A um canto dois fantasmas conversam sobre o que mais gostavam em vida. "Abraçar alguém que não via há muito tempo", diz o primeiro, e o segundo sorri, quase como se fosse tomado pela lembrança. Diz que o que mais gostava era do cheiro dos lençóis recém- lavados.
No canto oposto as crianças brincam, divertem-se com suas próprias brincadeiras de fanstasma.
Quase na hora do parabéns ouvem-se passos, e a festa termina, porque o mundo de cá não se mistura com o mundo de lá.
Um rosto desconfiado olha pelo vidro da porta, dá de cara com o escuro. A pouca luz permite ver que aparentemente não há ninguém ali, "Nem poderia", pensa ao girar a maçaneta. A porta estava trancada.

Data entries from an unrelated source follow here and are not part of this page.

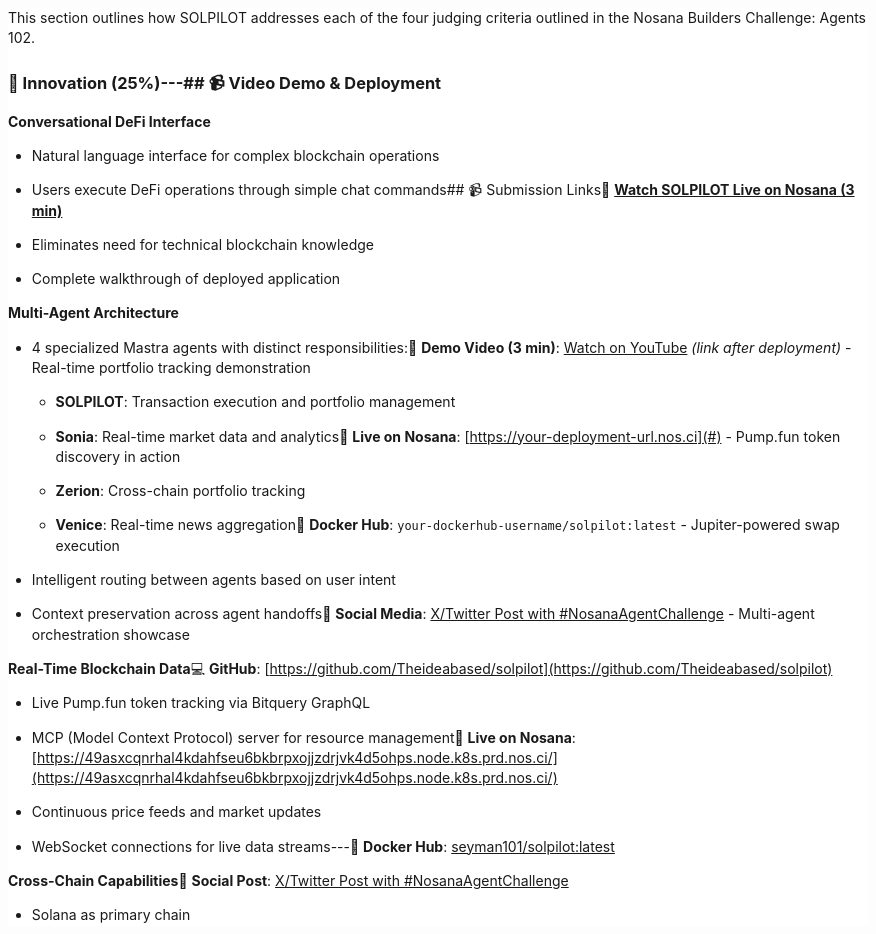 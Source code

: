 

This section outlines how SOLPILOT addresses each of the four judging criteria outlined in the Nosana Builders Challenge: Agents 102.



### 🎨 Innovation (25%)---## 📹 Video Demo & Deployment



**Conversational DeFi Interface**

- Natural language interface for complex blockchain operations

- Users execute DeFi operations through simple chat commands## 📹 Submission Links🎥 **[Watch SOLPILOT Live on Nosana (3 min)](YOUR_VIDEO_LINK)**

- Eliminates need for technical blockchain knowledge

- Complete walkthrough of deployed application

**Multi-Agent Architecture**

- 4 specialized Mastra agents with distinct responsibilities:🎥 **Demo Video (3 min)**: [Watch on YouTube](#) *(link after deployment)*  - Real-time portfolio tracking demonstration

  - **SOLPILOT**: Transaction execution and portfolio management

  - **Sonia**: Real-time market data and analytics🔗 **Live on Nosana**: [https://your-deployment-url.nos.ci](#)  - Pump.fun token discovery in action

  - **Zerion**: Cross-chain portfolio tracking

  - **Venice**: Real-time news aggregation🐳 **Docker Hub**: `your-dockerhub-username/solpilot:latest`  - Jupiter-powered swap execution

- Intelligent routing between agents based on user intent

- Context preservation across agent handoffs📱 **Social Media**: [X/Twitter Post with #NosanaAgentChallenge](#)  - Multi-agent orchestration showcase



**Real-Time Blockchain Data**💻 **GitHub**: [https://github.com/Theideabased/solpilot](https://github.com/Theideabased/solpilot)

- Live Pump.fun token tracking via Bitquery GraphQL

- MCP (Model Context Protocol) server for resource management🔗 **Live on Nosana**: [https://49asxcqnrhal4kdahfseu6bkbrpxojjzdrjvk4d5ohps.node.k8s.prd.nos.ci/](https://49asxcqnrhal4kdahfseu6bkbrpxojjzdrjvk4d5ohps.node.k8s.prd.nos.ci/)  

- Continuous price feeds and market updates

- WebSocket connections for live data streams---🐳 **Docker Hub**: [seyman101/solpilot:latest](https://hub.docker.com/r/seyman101/solpilot)  



**Cross-Chain Capabilities**📱 **Social Post**: [X/Twitter Post with #NosanaAgentChallenge](YOUR_TWITTER_LINK)

- Solana as primary chain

domingo, 9 de novembro de 2008

Vago

O frio chega, então visto a parte de cima do pijama xadrez, de flanela. Tédio.Venho então para este quarto, sento-me nesta cadeira e procuro algum assunto sobre o qual escrever. Vejo várias possibilidades, mas nenhuma me chama atenção.Lembro-me da música que ouvi na sexta-feira a caminho da faculdade “ Domingo eu quero ver, o domingo passar/ Domingo eu quero ver, o domingo acabar”, e não sei se quero que acabe, porque depois dos domingos, geralmente, vem uma segunda-feira. E que dia odiado! Não por ser segunda-feira, poderia ser terça ou quarta, mas por ser o primeiro dia, o dia do recomeço, o dia em que somos obrigados a voltar para as nossas rotinas, não que o domingo fuja muito das rotinas de domingo.
Mas não, não vou escrever sobre o domingo. Nem sobre qualquer outro dia da semana.
Uso na mão direita o anel dado por uma hippie, que queria ir para o litoral. Dado não, vendido. E pelo preço que eu quisesse pagar. Tirei do bolso todas as moedas que tinha. Será que conseguiu chegar ao litoral? E se chegou, deve estar fazendo mais anéis pra ir pra outro lugar. Disse-me que tinha feito a estrela, pra que....não me lembro, algo ligado a destino , ou sei lá...E tinha feito um olho...Um olho pra conseguir ver o caminho certo...Talvez...
Eu já disse uma vez que “se nada der certo, viro hippie”, e será que viro mesmo? E como seria se desse certo? O que deveria dar certo? Não faço idéia... Mas se tudo der errado, provavelmente vou saber.
Penso no dia em que não nos lembraremos mais uns dos outros. E no dia em que desejarei voltar para agora. Penso que queria ter cinco anos. Quem me dera ter cinco anos...O triste é que se eu tivesse cinco anos, ia estar desejando ter vinte, para ser grande. Tenho pensado no futuro. Tenho medo.